Submitted by BleedTheSky (user info) at 2005-04-03 20:00:44 EDT (#)
Ranking: 0

I'm only going to be a telemarketer full time for about 2 months, tops. Then it's off to college for mass communications. I only plan to stay at Wendy's for another 3 months. And it's a part time job anyway. Like I said, I'm still in high school.

And the sect of the telemarketing place I'll be working for, doesn't call people. People will be calling me to activate their Sears cards.

Submitted by Shlongy (user info) at 2005-03-31 11:32:47 EST (#)
Ranking: -1

I said "no onions", bee-otch.

Submitted by jumpinjellyfish (user info) at 2005-03-31 11:02:00 EST (#)
Ranking: 1

I thought this post was pretty good. You have been needlessly attacked by the Ubernazis.

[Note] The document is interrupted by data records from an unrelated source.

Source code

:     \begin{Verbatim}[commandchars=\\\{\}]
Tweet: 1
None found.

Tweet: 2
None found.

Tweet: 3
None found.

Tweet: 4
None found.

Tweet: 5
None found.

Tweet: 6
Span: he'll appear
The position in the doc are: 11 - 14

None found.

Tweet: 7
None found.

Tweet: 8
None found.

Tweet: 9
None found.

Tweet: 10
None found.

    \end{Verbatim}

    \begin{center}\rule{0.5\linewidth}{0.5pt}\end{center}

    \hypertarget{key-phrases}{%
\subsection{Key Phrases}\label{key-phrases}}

Submitted by rad1101 (user info) at 2005-03-31 06:35:22 EST (#)
Ranking: 0

solid C+

Your parents should hang this post on their fridge.

Submitted by Saxon (user info) at 2005-03-31 00:46:07 EST (#)
Ranking: 1

Ive always said there are two things i could never work with, Kids and Food.

Submitted by williamson (user info) at 2005-03-30 23:54:10 EST (#)
Ranking: 2

+2 until you said you were becoming a telemarketer.
Scum of the earth.

Submitted by thorpe (user info) at 2005-03-30 23:40:27 EST (#)
Ranking: 0

No Comment

Submitted by MouRNIngLoRY (user info) at 2005-03-30 23:29:59 EST (#)
Ranking: 2

I like your fast food updates. It reminds me of my high school jobs at Burger King and grocery stores and stupid little stores in the mall.

Submitted by olivia_tremor_control (user info) at 2005-03-30 23:21:42 EST (#)
Ranking: 0

KFC to Wendy's. youre really MOVING ON UP!

Submitted by Zackstersmackster (user info) at 2005-03-30 23:20:22 EST (#)
Ranking: 1

Restaurants are fucking gross, especially fast food joints and "greazy spoon" diners.
Fast food "managers" are all fucking idiots who think they are something. You are correct
in your observation that you have more education than they do without having finished high school.
Becoming a telemarketer will make you feel like shit. I abuse them regularly.
Joe Citizen can say anything to a telemarketer who is bothersome, but if YOU, the telemarketer,
get pissed at someone and tell them to fuck themselves, YOU will be fired or disciplined.
Good luck with that.
Here's some advice: after high school, get an EDUCATION of some sort - college or trade school,
so you don't have to spend your entire life working in some shithole like the places you have
already worked.
Then, on your last day as a telemarketer, crank call a bunch of people in "Jerky Boys" style,
so you get the telemarketing company in trouble.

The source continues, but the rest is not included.